>>>

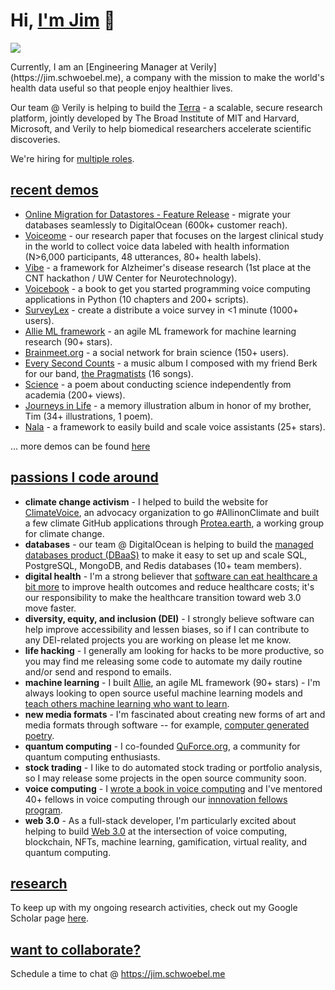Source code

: # Hi, [I'm Jim](https://jim.schwoebel.me) 👋
![](https://schwoebel.me/jim/assets/java.gif)
</p></a>
Currently, I am an [Engineering Manager at Verily](https://jim.schwoebel.me), a company with the mission to make the world's health data useful so that people enjoy healthier lives.

Our team @ Verily is helping to build the [Terra](https://verily.com/solutions/terra/) - a scalable, secure research platform, jointly developed by The Broad Institute of MIT and Harvard, Microsoft, and Verily to help biomedical researchers accelerate scientific discoveries.

We're hiring for [multiple roles](https://grnh.se/74888dea1us).

## [recent demos](https://www.youtube.com/watch?v=gb5rC3pJUek&list=PL_D3Oayw4KAqaFwZh4vKH131AGM4ODYvb)
* [Online Migration for Datastores - Feature Release](https://www.youtube.com/watch?v=gb5rC3pJUek&list=PL_D3Oayw4KAqaFwZh4vKH131AGM4ODYvb&index=1) - migrate your databases seamlessly to DigitalOcean (600k+ customer reach).
* [Voiceome](https://www.medrxiv.org/content/10.1101/2021.08.16.21262125v1) - our research paper that focuses on the largest clinical study in the world to collect voice data labeled with health information (N>6,000 participants, 48 utterances, 80+ health labels). 
* [Vibe](https://www.youtube.com/watch?v=_SEmT27oJOc&list=PL_D3Oayw4KAqaFwZh4vKH131AGM4ODYvb&index=2) - a framework for Alzheimer's disease research (1st place at the CNT hackathon / UW Center for Neurotechnology).
* [Voicebook](https://www.youtube.com/watch?v=7QV-Vlqq2GE) - a book to get you started programming voice computing applications in Python (10 chapters and 200+ scripts).
* [SurveyLex](https://www.youtube.com/watch?v=JV820uceEKY&list=PL_D3Oayw4KAqaFwZh4vKH131AGM4ODYvb&index=5) - create a distribute a voice survey in <1 minute (1000+ users).
* [Allie ML framework](https://github.com/jim-schwoebel/allie) - an agile ML framework for machine learning research (90+ stars).
* [Brainmeet.org](https://www.youtube.com/watch?v=RxSK-45wj_c&list=PL_D3Oayw4KAqaFwZh4vKH131AGM4ODYvb&index=4) - a social network for brain science (150+ users).
* [Every Second Counts](https://www.youtube.com/watch?v=RNjP6z3rjUQ&list=PLror0K8Y4wY6SaOaw9n881Kx7KBgD456a) - a music album I composed with my friend Berk for our band, [the Pragmatists](https://pragmatists.live) (16 songs).
* [Science](https://storiesinscience.org/2019/04/20/science-a-poem/) - a poem about conducting science independently from academia (200+ views).
* [Journeys in Life](https://jim.schwoebel.me/timalbum) - a memory illustration album in honor of my brother, Tim (34+ illustrations, 1 poem).
* [Nala](https://drive.google.com/file/d/1Ubeyxot4G6oVXXt0REPfPLSwA29Hpliz/view) - a framework to easily build and scale voice assistants (25+ stars).

... more demos can be found [here](https://www.youtube.com/watch?v=gb5rC3pJUek&list=PL_D3Oayw4KAqaFwZh4vKH131AGM4ODYvb)

## [passions I code around](https://jim.schwoebel.me)
* **climate change activism** - I helped to build the website for [ClimateVoice](https://climatevoice.org), an advocacy organization to go #AllinonClimate and built a few climate GitHub applications through [Protea.earth](https://github.com/protea-earth), a working group for climate change.
* **databases** - our team @ DigitalOcean is helping to build the [managed databases product (DBaaS)](https://www.digitalocean.com/products/managed-databases) to make it easy to set up and scale SQL, PostgreSQL, MongoDB, and Redis databases (10+ team members).
* **digital health** - I'm a strong believer that [software can eat healthcare a bit more](https://rockhealth.com/rock-weekly/all-eyes-on-you-2022/) to improve health outcomes and reduce healthcare costs; it's our responsibility to make the healthcare transition toward web 3.0 move faster.
* **diversity, equity, and inclusion (DEI)** - I strongly believe software can help improve accessibility and lessen biases, so if I can contribute to any DEI-related projects you are working on please let me know.
* **life hacking** - I generally am looking for hacks to be more productive, so you may find me releasing some code to automate my daily routine and/or send and respond to emails.
* **machine learning** - I built [Allie](https://github.com/jim-schwoebel/allie), an agile ML framework (90+ stars) - I'm always looking to open source useful machine learning models and [teach others machine learning who want to learn](https://github.com/jim-schwoebel/voice_gender_detection).
* **new media formats** - I'm fascinated about creating new forms of art and media formats through software -- for example, [computer generated poetry](https://github.com/jim-schwoebel/voicebook/blob/master/chapter_5_generation/generate_poem.py).
* **quantum computing** - I co-founded [QuForce.org](https://quforce.org), a community for quantum computing enthusiasts.
* **stock trading** - I like to do automated stock trading or portfolio analysis, so I may release some projects in the open source community soon.
* **voice computing** - I [wrote a book in voice computing](https://github.com/jim-schwoebel/voicebook) and I've mentored 40+ fellows in voice computing through our [innnovation fellows program](https://neurolex.ai/research).
* **web 3.0** - As a full-stack developer, I'm particularly excited about helping to build [Web 3.0](https://en.wikipedia.org/wiki/Web3) at the intersection of voice computing, blockchain, NFTs, machine learning, gamification, virtual reality, and quantum computing.


## [research](https://scholar.google.com/citations?hl=en&user=OyOyciEAAAAJ)
To keep up with my ongoing research activities, check out my Google Scholar page [here](https://scholar.google.com/citations?hl=en&user=OyOyciEAAAAJ).

## [want to collaborate?](https://jim.schwoebel.me)
Schedule a time to chat @ https://jim.schwoebel.me

<!--
**jim-schwoebel/jim-schwoebel** is a ✨ _special_ ✨ repository because its `README.md` (this file) appears on your GitHub profile.

Here are some ideas to get you started:

- 🔭 I’m currently working on ...
- 🌱 I’m currently learning ...
- 👯 I’m looking to collaborate on ...
- 🤔 I’m looking for help with ...
- 💬 Ask me about ...
- 📫 How to reach me: ...
- 😄 Pronouns: ...
- ⚡ Fun fact: ...
-->
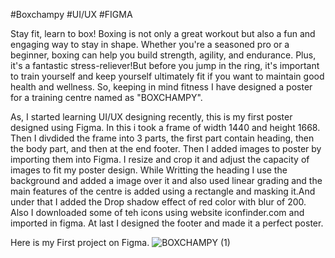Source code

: #Boxchampy #UI/UX #FIGMA

Stay fit, learn to box! Boxing is not only a great workout but also a fun and engaging way to stay in shape. Whether you're a seasoned pro or a beginner, boxing can help you build strength, agility, and endurance. Plus, it's a fantastic stress-reliever!But before you jump in the ring, it's important to train yourself and keep yourself ultimately fit if you want to maintain good health and wellness. So, keeping in mind fitness I have designed a poster for a training centre named as "BOXCHAMPY". 

As, I started learning UI/UX designing recently, this is my first poster designed using Figma. 
In this i took a frame of width 1440 and height 1668.
Then I divdided the frame into 3 parts, the first part contain heading, then the body part, and then at the end footer.
Then I added images to poster by importing them into Figma. I resize and crop it and adjust the capacity of images to fit my poster design.
While Writting the heading I use the background and added a image over it and also used linear grading
and the main features of the centre is added using a rectangle and masking it.And under that I added the Drop shadow effect of red color with blur of 200. 
Also I downloaded some of teh icons using website iconfinder.com and imported in figma.
At last I designed the footer and made it a perfect poster.


Here is my First project on Figma.
![BOXCHAMPY (1)](https://user-images.githubusercontent.com/124730254/232769346-cac7dbef-ca54-40cb-8b6f-d35b004f60b5.png)
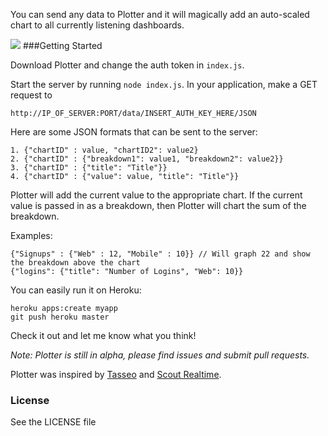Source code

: You can send any data to Plotter and it will magically add an auto-scaled chart to all currently listening dashboards.

<img src="http://i.imgur.com/6wfMb2D.png"></img>
###Getting Started

Download Plotter and change the auth token in `index.js`.

Start the server by running `node index.js`. In your application, make a GET request to

	http://IP_OF_SERVER:PORT/data/INSERT_AUTH_KEY_HERE/JSON
    
Here are some JSON formats that can be sent to the server:

	1. {"chartID" : value, "chartID2": value2}
    2. {"chartID" : {"breakdown1": value1, "breakdown2": value2}}
    3. {"chartID" : {"title": "Title"}}
    4. {"chartID" : {"value": value, "title": "Title"}}
    
Plotter will add the current value to the appropriate chart. If the current value is passed in as a breakdown, then Plotter will chart the sum of the breakdown.

Examples:

	{"Signups" : {"Web" : 12, "Mobile" : 10}} // Will graph 22 and show the breakdown above the chart
    {"logins": {"title": "Number of Logins", "Web": 10}}
    
You can easily run it on Heroku:

	heroku apps:create myapp
	git push heroku master
    
Check it out and let me know what you think!

*Note: Plotter is still in alpha, please find issues and submit pull requests.*

Plotter was inspired by [Tasseo](https://github.com/obfuscurity/tasseo) and [Scout Realtime](http://scoutapp.github.io/scout_realtime/).

### License
See the LICENSE file
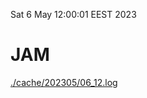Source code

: Sat  6 May 12:00:01 EEST 2023
# JAM
<a href='./cache/202305/06_12.log'>./cache/202305/06_12.log</a>
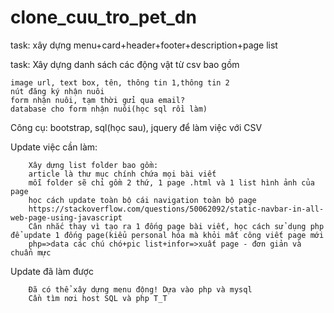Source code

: # clone_cuu_tro_pet_dn

task: xây dựng menu+card+header+footer+description+page list

task: Xây dựng danh sách các động vật từ csv bao gồm

    image url, text box, tên, thông tin 1,thông tin 2
    nút đăng ký nhận nuôi
    form nhận nuôi, tạm thời gửi qua email?
    database cho form nhận nuôi(học sql rồi làm)
    
Công cụ: bootstrap, sql(học sau), jquery để làm việc với CSV

Update việc cần làm:

        Xây dựng list folder bao gồm:
        article là thư mục chính chứa mọi bài viết
        mỗi folder sẽ chỉ gồm 2 thứ, 1 page .html và 1 list hình ảnh của page
        học cách update toàn bộ cái navigation toàn bộ page
        https://stackoverflow.com/questions/50062092/static-navbar-in-all-web-page-using-javascript
        Cân nhắc thay vì tạo ra 1 đống page bài viết, học cách sử dụng php để update 1 đống page(kiểu personal hóa mà khỏi mất công viết page mới
        php=>data các chú chó+pic list+infor=>xuất page - đơn giản và chuẩn mực

Update đã làm được
        
        Đã có thể xây dựng menu động! Dựa vào php và mysql
        Cần tìm nơi host SQL và php T_T
        
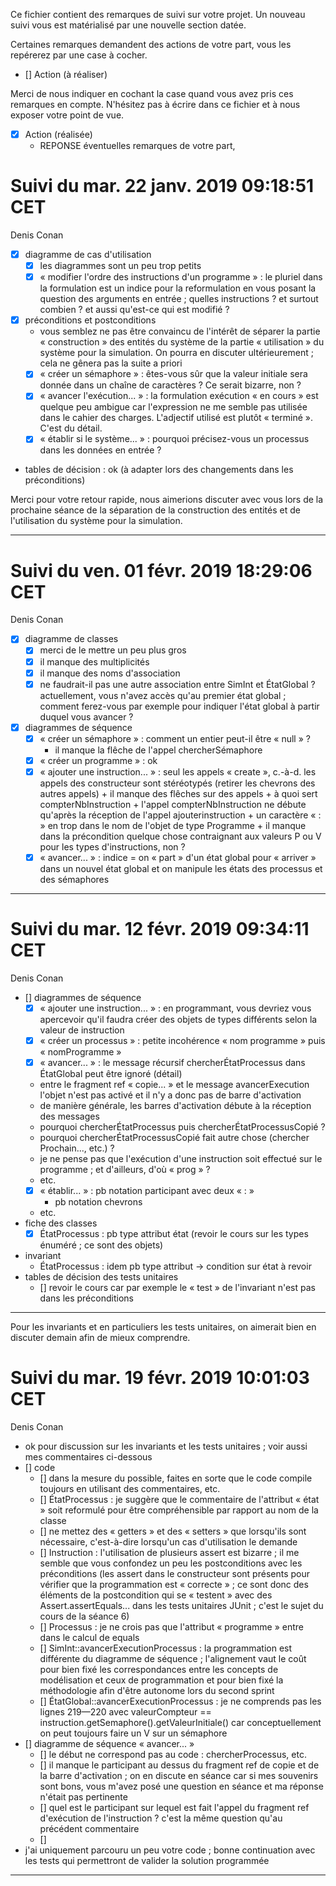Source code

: Ce fichier contient des remarques de suivi sur votre projet. Un
nouveau suivi vous est matérialisé par une nouvelle section datée.

Certaines remarques demandent des actions de votre part, vous les
repérerez par une case à cocher.

- []  Action (à réaliser) 

Merci de nous indiquer en cochant la case quand vous avez pris ces
remarques en compte. N'hésitez pas à écrire dans ce fichier et à nous
exposer votre point de vue.

- [x] Action (réalisée)
    - REPONSE éventuelles remarques de votre part, 

# Suivi du mar. 22 janv. 2019 09:18:51 CET
Denis Conan
- [x] diagramme de cas d'utilisation
    - [x] les diagrammes sont un peu trop petits
    - [x] « modifier l'ordre des instructions d'un programme » : le pluriel
      	 dans la formulation est un indice pour la reformulation en vous
	 posant la question des arguments en entrée ; quelles instructions ? et
	 surtout combien ? et aussi qu'est-ce qui est modifié ?
- [x] préconditions et postconditions
    - vous semblez ne pas être convaincu de l'intérêt de séparer la partie
      « construction » des entités du système de la partie « utilisation »
      du système pour la simulation. On pourra en discuter ultérieurement ;
      cela ne gênera pas la suite a priori
    - [x] « créer un sémaphore » : êtes-vous sûr que la valeur initiale sera
      	 donnée dans un chaîne de caractères ? Ce serait bizarre, non ?
    - [x] « avancer l'exécution... » : la formulation exécution « en cours » est
      	 quelque peu ambigue car l'expression ne me semble pas utilisée dans
	 le cahier des charges. L'adjectif utilisé est plutôt « terminé ».
	 C'est du détail.
    - [x] « établir si le système... » : pourquoi précisez-vous un processus
      	 dans les données en entrée ?
- tables de décision : ok (à adapter lors des changements dans les préconditions)

Merci pour votre retour rapide, nous aimerions discuter avec vous lors de la prochaine séance de la séparation de la construction des entités et de l'utilisation du système pour la simulation.

---

# Suivi du ven. 01 févr. 2019 18:29:06 CET
Denis Conan
- [x] diagramme de classes
    - [x] merci de le mettre un peu plus gros
    - [x] il manque des multiplicités
    - [x] il manque des noms d'association
    - [x] ne faudrait-il pas une autre association entre SimInt et ÉtatGlobal ?
      	 actuellement, vous n'avez accès qu'au premier état global ; comment
	 ferez-vous par exemple pour indiquer l'état global à partir duquel vous
	 avancer ?
- [x] diagrammes de séquence
    - [x] « créer un sémaphore » : comment un entier peut-il être « null » ?
      	 + il manque la flêche de l'appel chercherSémaphore
    - [x] « créer un programme » : ok
    - [x] « ajouter une instruction... » : seul les appels « create », c.-à-d.
      	 les appels des constructeur sont stéréotypés (retirer les chevrons
	 des autres appels) + il manque des flêches sur des appels + à quoi
	 sert compterNbInstruction + l'appel compterNbInstruction ne débute
	 qu'après la réception de l'appel ajouterinstruction + un caractère
	 « : » en trop dans le nom de l'objet de type Programme + il manque
	 dans la précondition quelque chose contraignant aux valeurs P ou V
	 pour les types d'instructions, non ?
    - [x] « avancer... » : indice = on « part » d'un état global pour « arriver »
      	 dans un nouvel état global et on manipule les états des processus et
	 des sémaphores
---

# Suivi du mar. 12 févr. 2019 09:34:11 CET
Denis Conan
- [] diagrammes de séquence
    - [x] « ajouter une instruction... » : en programmant, vous devriez vous
      	 apercevoir qu'il faudra créer des objets de types différents selon
	 la valeur de instruction
    - [x] « créer un processus » : petite incohérence « nom programme » puis
         « nomProgramme »
    - [x] « avancer... » : le message récursif chercherÉtatProcessus dans
      	 ÉtatGlobal peut être ignoré (détail)
	 + entre le fragment ref « copie... » et le message avancerExecution
	   l'objet n'est pas activé et il n'y a donc pas de barre d'activation
	 + de manière générale, les barres d'activation débute à la réception
	   des messages
	 + pourquoi chercherÉtatProcessus puis chercherÉtatProcessusCopié ?
	 + pourquoi chercherÉtatProcessusCopié fait autre chose (chercher
	   Prochain..., etc.) ?
	 + je ne pense pas que l'exécution d'une instruction soit effectué
	   sur le programme ; et d'ailleurs, d'où « prog » ?
	 + etc.
    - [x] « établir... » : pb notation participant avec deux « : »
         + pb notation chevrons
	 + etc.
- fiche des classes
    - [x] ÉtatProcessus : pb type attribut état (revoir le cours sur les types
         énuméré ; ce sont des objets)
- invariant
    - ÉtatProcessus : idem pb type attribut -> condition sur état à revoir
- tables de décision des tests unitaires
    - [] revoir le cours car par exemple le « test » de l'invariant n'est pas
         dans les préconditions
---

Pour les invariants et en particuliers les tests unitaires, on aimerait bien en discuter demain afin de mieux comprendre.

# Suivi du mar. 19 févr. 2019 10:01:03 CET
Denis Conan
- ok pour discussion sur les invariants et les tests unitaires ;
  voir aussi mes commentaires ci-dessous
- [] code
    - [] dans la mesure du possible, faites en sorte que le code compile
         toujours en utilisant des commentaires, etc.
    - [] ÉtatProcessus : je suggère que le commentaire de l'attribut « état »
         soit reformulé pour être compréhensible par rapport au nom de la
	 classe
    - [] ne mettez des « getters » et des « setters » que lorsqu'ils sont
         nécessaire, c'est-à-dire lorsqu'un cas d'utilisation le demande
    - [] Instruction : l'utilisation de plusieurs assert est bizarre ; il me
         semble que vous confondez un peu les postconditions avec les
	 préconditions (les assert dans le constructeur sont présents pour
	 vérifier que la programmation est « correcte » ; ce sont donc des
	 éléments de la postcondition qui se « testent » avec des
	 Assert.assertEquals... dans les tests unitaires JUnit ; c'est le
	 sujet du cours de la séance 6)
    - [] Processus : je ne crois pas que l'attribut « programme » entre dans
      	 le calcul de equals
    - [] SimInt::avancerExecutionProcessus : la programmation est différente
         du diagramme de séquence ; l'alignement vaut le coût pour bien fixé
	 les correspondances entre les concepts de modélisation et ceux de
	 programmation et pour bien fixé la méthodologie afin d'être
	 autonome lors du second sprint
    - [] ÉtatGlobal::avancerExecutionProcessus : je ne comprends pas les
      	 lignes 219—220 avec valeurCompteur ==
	 instruction.getSemaphore().getValeurInitiale()
	 car conceptuellement on peut toujours faire un V sur un sémaphore
- [] diagramme de séquence « avancer... »
    - [] le début ne correspond pas au code : chercherProcessus, etc.
    - [] il manque le participant au dessus du fragment ref de copie et de
         la barre d'activation ; on en discute en séance car si mes souvenirs
	 sont bons, vous m'avez posé une question en séance et ma réponse
	 n'était pas pertinente
    - [] quel est le participant sur lequel est fait l'appel du fragment
         ref d'exécution de l'instruction ?
	 c'est la même question qu'au précédent commentaire
    - [] 
- j'ai uniquement parcouru un peu votre code ; bonne continuation avec les
  tests qui permettront de valider la solution programmée
---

<<<

» YOUR INSTRUCTIONS:
In the answer, include exactly the lines from the top of the entries through the line containing "We're hiring for", and nothing else, not even the pictures.

» SOLUTION TO THE PROBLEM:
Source code

: # Hi, [I'm Jim](https://jim.schwoebel.me) 👋
![](https://schwoebel.me/jim/assets/java.gif)
</p></a>
Currently, I am an [Engineering Manager at Verily](https://jim.schwoebel.me), a company with the mission to make the world's health data useful so that people enjoy healthier lives.

Our team @ Verily is helping to build the [Terra](https://verily.com/solutions/terra/) - a scalable, secure research platform, jointly developed by The Broad Institute of MIT and Harvard, Microsoft, and Verily to help biomedical researchers accelerate scientific discoveries.

We're hiring for [multiple roles](https://grnh.se/74888dea1us).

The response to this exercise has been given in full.